Clearly, the Indian cricket calendar is well packed with 21 T20I international games along with Tests and ODIs, and of course, the 'most important' IPL.
Unless the dates of the IPL next season allow it, the calendar paves the way for scheduling conversations yet again. It is highly unlikely that the India team will be able to squeeze in a two-week break in such a hectic schedule.
And that too in a World Cup year. The 2022 men’s T20 World Cup is expected to be played between October and November in Australia.
At a time when athletes across the globe are more open to the need for taking a break, the schedule makes one wonder, when and where are the players expected to recharge their batteries?
"Scheduling needs to be looked at in future, because playing in 'bubbles' for so long, two to three months, is going to be very, very difficult going forward," Kohli had said earlier in March.
"You can't expect everyone to be at the same level of mental strength. Sometimes you do get cooked and you do feel like a bit of a change. I am sure things will be discussed and things will change in the future as well,” he added.
India has 30 white-ball games and 7 Tests, apart from an expanded IPL, all fitted in snuggly between 17 November and 14 July 2022 (241 days).
Going the England Way – Rotation & Format Specific Teams
What the hectic schedule for the Indian men’s cricket team does is that it gives the selectors quite a bit of headache too. With Kohli stepping down as captain in the shortest format, split captaincy is already on the table, and the tightly packed calendar might force India to have separate teams for the formats.
India is not alien to such things, only recently did a Shikhar Dhawan-led team tour Sri Lanka for a white-ball series while the Test team was in England.
The only concern with such a policy though would be the bench strength, which India seemingly has covered – competition for places in the playing XI is probably at its highest in the present situation.

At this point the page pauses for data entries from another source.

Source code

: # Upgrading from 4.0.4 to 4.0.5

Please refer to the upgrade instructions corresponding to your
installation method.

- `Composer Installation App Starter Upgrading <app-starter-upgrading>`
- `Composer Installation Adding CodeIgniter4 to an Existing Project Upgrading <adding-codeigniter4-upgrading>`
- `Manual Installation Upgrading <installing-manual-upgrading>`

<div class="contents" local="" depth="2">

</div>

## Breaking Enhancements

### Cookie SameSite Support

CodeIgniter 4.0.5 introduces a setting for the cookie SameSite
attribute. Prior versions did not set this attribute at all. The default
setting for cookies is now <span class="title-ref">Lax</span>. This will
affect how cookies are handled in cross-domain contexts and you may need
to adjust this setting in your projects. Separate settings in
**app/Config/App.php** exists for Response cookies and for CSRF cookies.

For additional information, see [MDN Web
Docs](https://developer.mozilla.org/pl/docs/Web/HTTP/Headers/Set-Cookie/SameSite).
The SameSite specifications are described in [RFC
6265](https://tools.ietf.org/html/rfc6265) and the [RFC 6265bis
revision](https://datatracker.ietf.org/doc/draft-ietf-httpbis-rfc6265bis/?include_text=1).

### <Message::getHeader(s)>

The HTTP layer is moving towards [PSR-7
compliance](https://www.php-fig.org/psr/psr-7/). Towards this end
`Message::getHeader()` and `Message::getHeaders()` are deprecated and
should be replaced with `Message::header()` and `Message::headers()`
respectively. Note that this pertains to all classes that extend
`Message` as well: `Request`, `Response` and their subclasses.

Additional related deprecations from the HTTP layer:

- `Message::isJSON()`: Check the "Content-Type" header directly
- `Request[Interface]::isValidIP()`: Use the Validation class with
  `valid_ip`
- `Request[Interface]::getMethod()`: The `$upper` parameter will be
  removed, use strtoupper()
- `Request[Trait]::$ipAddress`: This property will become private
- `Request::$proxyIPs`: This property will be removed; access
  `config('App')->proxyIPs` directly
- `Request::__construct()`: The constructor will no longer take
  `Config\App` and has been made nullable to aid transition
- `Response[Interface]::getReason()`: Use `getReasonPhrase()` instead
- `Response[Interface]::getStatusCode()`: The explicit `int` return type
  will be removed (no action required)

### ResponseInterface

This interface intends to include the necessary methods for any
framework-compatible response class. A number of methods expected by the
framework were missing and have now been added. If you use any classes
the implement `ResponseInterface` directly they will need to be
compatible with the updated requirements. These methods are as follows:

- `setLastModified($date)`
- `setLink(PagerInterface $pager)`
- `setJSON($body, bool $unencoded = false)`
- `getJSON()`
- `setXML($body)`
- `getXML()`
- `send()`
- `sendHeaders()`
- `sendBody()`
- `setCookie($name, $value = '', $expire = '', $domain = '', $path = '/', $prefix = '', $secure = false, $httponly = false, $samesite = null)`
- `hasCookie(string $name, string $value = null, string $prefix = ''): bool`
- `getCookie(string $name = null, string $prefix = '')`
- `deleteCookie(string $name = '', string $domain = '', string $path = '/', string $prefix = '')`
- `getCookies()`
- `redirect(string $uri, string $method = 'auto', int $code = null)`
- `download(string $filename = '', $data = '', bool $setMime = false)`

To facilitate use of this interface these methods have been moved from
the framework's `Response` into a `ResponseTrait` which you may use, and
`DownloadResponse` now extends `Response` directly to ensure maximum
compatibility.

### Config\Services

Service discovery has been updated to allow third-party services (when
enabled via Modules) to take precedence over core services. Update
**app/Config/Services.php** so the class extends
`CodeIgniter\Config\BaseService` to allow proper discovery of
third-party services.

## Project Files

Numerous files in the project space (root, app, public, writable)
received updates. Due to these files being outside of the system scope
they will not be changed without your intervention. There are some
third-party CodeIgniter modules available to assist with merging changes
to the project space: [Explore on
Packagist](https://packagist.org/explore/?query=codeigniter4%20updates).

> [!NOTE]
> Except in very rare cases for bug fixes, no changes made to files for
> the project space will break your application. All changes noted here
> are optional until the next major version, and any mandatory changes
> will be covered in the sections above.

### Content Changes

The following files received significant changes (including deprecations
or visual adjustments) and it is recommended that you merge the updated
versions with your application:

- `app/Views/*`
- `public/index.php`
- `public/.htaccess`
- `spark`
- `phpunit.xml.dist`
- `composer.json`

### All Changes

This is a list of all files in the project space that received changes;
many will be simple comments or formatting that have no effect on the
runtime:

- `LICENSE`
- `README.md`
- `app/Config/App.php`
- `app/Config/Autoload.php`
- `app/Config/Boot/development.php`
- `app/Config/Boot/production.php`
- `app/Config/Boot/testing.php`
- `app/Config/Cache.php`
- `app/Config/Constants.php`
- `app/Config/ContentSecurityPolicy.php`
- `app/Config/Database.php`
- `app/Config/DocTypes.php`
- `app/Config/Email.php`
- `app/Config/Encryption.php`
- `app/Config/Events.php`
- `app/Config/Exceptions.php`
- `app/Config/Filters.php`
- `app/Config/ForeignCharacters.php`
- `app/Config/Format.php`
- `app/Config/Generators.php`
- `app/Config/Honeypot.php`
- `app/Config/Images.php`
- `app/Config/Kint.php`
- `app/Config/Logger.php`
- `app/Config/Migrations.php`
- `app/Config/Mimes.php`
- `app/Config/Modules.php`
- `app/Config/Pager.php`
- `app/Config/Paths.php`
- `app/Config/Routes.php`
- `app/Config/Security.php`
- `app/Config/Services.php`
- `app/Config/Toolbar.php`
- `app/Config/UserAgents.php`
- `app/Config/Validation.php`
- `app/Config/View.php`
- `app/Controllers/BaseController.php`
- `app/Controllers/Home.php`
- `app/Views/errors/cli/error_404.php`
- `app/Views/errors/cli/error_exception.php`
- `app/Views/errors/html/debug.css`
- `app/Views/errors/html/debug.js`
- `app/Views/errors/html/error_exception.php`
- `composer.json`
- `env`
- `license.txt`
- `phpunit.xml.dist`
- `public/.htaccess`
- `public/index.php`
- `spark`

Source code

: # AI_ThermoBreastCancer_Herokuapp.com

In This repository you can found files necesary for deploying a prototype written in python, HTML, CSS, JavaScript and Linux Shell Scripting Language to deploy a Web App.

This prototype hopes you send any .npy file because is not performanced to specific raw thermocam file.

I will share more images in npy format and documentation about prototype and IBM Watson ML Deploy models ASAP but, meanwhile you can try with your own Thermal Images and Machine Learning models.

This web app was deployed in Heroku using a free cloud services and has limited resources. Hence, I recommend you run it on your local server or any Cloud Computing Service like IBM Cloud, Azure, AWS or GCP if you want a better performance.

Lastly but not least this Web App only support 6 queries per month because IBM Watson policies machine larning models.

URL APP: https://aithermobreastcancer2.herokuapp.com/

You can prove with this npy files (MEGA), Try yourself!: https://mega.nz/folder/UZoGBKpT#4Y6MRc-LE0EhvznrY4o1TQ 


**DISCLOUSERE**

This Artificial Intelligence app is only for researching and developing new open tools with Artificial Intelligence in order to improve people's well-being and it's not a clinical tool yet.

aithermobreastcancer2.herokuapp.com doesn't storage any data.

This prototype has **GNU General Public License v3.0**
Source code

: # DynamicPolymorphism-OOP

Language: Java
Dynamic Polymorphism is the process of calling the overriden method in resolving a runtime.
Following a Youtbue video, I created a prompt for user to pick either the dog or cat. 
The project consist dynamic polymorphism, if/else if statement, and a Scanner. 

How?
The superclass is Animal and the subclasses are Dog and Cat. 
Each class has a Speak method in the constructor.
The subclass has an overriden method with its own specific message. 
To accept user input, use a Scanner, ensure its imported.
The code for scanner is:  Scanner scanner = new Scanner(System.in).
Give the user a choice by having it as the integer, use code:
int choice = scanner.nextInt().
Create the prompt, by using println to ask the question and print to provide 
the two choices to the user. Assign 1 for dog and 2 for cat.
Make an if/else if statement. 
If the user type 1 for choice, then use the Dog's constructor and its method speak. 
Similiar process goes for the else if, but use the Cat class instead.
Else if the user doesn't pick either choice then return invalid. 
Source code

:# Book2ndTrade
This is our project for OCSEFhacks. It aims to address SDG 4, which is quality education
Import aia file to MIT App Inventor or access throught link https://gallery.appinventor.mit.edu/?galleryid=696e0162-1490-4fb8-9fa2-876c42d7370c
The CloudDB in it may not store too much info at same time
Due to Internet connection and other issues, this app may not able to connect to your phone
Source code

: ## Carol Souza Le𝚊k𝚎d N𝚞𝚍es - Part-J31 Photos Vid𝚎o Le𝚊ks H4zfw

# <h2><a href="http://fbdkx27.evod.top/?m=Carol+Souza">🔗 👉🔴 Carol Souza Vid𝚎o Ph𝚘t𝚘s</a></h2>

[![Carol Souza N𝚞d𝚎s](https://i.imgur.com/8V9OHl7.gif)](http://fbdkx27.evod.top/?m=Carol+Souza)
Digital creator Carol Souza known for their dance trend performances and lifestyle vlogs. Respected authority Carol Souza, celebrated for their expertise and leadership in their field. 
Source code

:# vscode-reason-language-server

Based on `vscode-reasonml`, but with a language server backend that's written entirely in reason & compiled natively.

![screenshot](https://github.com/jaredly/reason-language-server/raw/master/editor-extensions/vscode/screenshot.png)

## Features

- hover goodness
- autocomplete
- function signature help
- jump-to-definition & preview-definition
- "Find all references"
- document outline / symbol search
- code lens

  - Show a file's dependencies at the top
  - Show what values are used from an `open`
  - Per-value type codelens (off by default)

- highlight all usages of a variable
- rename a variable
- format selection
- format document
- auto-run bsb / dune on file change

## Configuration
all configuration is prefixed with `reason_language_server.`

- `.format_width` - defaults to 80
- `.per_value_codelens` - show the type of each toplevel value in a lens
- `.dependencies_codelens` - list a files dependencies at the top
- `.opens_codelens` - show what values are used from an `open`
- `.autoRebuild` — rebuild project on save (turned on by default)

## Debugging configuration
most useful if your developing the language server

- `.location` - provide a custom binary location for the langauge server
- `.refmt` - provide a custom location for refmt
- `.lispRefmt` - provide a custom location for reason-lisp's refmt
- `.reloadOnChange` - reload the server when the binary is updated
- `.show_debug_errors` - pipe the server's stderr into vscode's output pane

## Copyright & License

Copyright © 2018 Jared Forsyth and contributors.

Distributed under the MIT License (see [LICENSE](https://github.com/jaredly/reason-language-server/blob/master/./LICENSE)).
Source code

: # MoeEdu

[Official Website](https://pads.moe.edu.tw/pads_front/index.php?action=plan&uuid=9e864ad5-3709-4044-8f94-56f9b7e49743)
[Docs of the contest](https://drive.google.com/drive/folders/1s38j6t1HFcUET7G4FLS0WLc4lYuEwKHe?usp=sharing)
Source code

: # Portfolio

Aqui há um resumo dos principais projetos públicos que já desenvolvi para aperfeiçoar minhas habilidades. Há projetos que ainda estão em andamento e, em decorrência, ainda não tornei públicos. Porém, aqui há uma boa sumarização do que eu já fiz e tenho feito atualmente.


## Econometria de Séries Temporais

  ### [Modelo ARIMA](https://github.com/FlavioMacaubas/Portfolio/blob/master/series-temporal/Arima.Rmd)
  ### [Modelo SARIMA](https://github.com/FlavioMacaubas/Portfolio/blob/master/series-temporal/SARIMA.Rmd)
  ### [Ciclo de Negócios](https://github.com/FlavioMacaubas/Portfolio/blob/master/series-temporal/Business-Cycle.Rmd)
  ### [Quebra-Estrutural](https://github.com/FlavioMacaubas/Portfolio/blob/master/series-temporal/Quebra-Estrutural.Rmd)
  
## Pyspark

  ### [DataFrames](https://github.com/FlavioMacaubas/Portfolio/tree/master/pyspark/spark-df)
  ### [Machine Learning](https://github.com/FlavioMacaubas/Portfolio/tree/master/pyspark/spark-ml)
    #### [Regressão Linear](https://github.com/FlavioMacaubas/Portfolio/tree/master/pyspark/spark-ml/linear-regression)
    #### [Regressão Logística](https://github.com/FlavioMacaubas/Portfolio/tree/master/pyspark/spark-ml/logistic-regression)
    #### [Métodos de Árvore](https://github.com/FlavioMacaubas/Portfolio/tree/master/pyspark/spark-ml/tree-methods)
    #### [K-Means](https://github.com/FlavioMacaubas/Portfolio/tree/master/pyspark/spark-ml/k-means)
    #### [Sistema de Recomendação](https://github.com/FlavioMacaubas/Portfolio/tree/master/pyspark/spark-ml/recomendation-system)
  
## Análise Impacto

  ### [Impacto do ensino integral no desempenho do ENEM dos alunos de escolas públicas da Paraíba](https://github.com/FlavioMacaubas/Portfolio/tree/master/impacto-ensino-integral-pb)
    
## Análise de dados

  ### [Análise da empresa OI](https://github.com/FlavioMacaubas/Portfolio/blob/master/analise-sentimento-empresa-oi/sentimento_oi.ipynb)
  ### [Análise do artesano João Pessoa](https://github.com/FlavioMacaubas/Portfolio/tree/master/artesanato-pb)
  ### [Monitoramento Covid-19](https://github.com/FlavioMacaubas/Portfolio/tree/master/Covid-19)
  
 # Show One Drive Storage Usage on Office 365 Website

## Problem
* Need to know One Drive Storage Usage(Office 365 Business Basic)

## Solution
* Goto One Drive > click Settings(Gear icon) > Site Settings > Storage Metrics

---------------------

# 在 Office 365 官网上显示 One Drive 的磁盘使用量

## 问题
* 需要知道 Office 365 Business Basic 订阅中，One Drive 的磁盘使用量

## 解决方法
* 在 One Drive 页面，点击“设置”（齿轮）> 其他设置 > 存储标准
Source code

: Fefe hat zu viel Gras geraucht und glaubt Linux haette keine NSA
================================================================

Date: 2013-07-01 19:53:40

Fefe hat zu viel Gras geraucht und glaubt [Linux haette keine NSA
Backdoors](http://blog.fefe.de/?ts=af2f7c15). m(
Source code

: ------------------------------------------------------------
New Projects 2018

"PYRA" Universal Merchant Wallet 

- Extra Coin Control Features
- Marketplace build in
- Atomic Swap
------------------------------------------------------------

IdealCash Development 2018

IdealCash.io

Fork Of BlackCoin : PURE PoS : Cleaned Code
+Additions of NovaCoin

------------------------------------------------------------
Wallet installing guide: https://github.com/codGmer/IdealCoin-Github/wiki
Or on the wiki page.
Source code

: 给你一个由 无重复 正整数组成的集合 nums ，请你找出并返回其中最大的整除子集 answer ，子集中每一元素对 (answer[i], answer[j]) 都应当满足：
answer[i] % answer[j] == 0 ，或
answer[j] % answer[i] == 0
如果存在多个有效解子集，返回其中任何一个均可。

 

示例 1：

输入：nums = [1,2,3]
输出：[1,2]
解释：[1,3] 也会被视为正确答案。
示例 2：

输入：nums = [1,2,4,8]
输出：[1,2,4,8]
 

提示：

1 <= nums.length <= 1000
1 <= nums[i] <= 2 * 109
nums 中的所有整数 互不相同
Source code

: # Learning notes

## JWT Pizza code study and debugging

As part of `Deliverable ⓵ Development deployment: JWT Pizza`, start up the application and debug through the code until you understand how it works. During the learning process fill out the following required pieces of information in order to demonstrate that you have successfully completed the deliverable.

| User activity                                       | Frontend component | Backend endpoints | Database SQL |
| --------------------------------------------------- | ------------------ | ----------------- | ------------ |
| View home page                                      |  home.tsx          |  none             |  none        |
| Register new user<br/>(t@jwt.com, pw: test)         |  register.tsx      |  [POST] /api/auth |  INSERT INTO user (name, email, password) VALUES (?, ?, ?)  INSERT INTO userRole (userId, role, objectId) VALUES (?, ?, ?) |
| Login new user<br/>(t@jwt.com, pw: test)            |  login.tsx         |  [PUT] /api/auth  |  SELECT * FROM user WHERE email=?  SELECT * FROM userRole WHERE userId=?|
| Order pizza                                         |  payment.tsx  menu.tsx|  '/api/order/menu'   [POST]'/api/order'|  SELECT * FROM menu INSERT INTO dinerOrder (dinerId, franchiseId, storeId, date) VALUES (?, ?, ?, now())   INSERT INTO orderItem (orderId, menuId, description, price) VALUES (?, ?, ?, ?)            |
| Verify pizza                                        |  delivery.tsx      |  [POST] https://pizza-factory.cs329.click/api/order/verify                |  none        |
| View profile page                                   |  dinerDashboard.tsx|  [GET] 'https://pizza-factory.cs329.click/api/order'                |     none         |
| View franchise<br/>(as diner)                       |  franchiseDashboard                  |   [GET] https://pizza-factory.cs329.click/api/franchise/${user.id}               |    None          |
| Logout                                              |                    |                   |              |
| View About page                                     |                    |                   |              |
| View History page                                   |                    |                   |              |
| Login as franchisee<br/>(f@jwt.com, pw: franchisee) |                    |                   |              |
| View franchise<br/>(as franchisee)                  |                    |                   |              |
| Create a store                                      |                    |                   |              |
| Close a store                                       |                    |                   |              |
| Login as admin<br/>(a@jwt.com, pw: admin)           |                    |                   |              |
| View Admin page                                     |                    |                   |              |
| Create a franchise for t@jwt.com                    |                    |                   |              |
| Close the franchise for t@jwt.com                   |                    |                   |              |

The situation paves the way for more younger players to be drafted into the Indian team. Players like Devdutt Padikkal, Chetan Sakariya, Kartik Tyagi to name a few will all be in the reckoning regularly as the rotation policies will be more relevant.
That, in turn, will allow players to focus on specific formats, and the planning to be free of any distractions, which would definitely count as a crucial aspect in preparing for a World Cup year.
The IPL has helped India unearth a few very talented players over the years and has also brought them a step closer to the highest level. And it'll be up to the new faces to show they belong, giving the team management enough food for thought.